Interesting note on this... At GrantTree we're (still in the early stages of)
trying something different. Since all pay is open and we use something called
the "advice process" to make decisions, to change their salaries people need
to make an open proposal to the whole company, gather feedback, and then make
a decision (note: they do not need to incorporate all or any of the feedback;
we trust them to make the right decision).

With this in mind, the proposal is meant to cover 5 key angles:

1) What do I deserve?

2) What do I need?

3) What is the market rate for my role?

4) What can the company afford?

5) What is good for GrantTree?

We explicitly ask people to include their needs in this.
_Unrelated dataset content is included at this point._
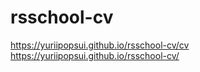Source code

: # rsschool-cv
https://yuriipopsui.github.io/rsschool-cv/cv
https://yuriipopsui.github.io/rsschool-cv/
They are people, they
have needs - ignoring that is stupid, in my opinion. If we have someone on
staff who is contributing greatly to the company but has high mortgage
payments, and I pay them less because I have this other person who is
contributing the same but has much lower monthly costs, and I pay the first
the same as the second, I will lose the first because they can't afford to
keep this job.

Obviously we're still experimenting with this (about 3 months in), but I think
that considering the needs of the person is essential - particularly in a
decision model where they make the decision anyway, so they will obviously be
considering their own needs as part of the equation! But even if someone else
was making the decision, considering the person's needs is absolutely
mandatory if you expect the person to also consider the company's needs.

In other words, if you don't care about their needs, why should they care
about yours? "Oh really, this has been a bad year so you don't want to give me
a pay raise even though my market rate has increased? Fuck you, I'm off."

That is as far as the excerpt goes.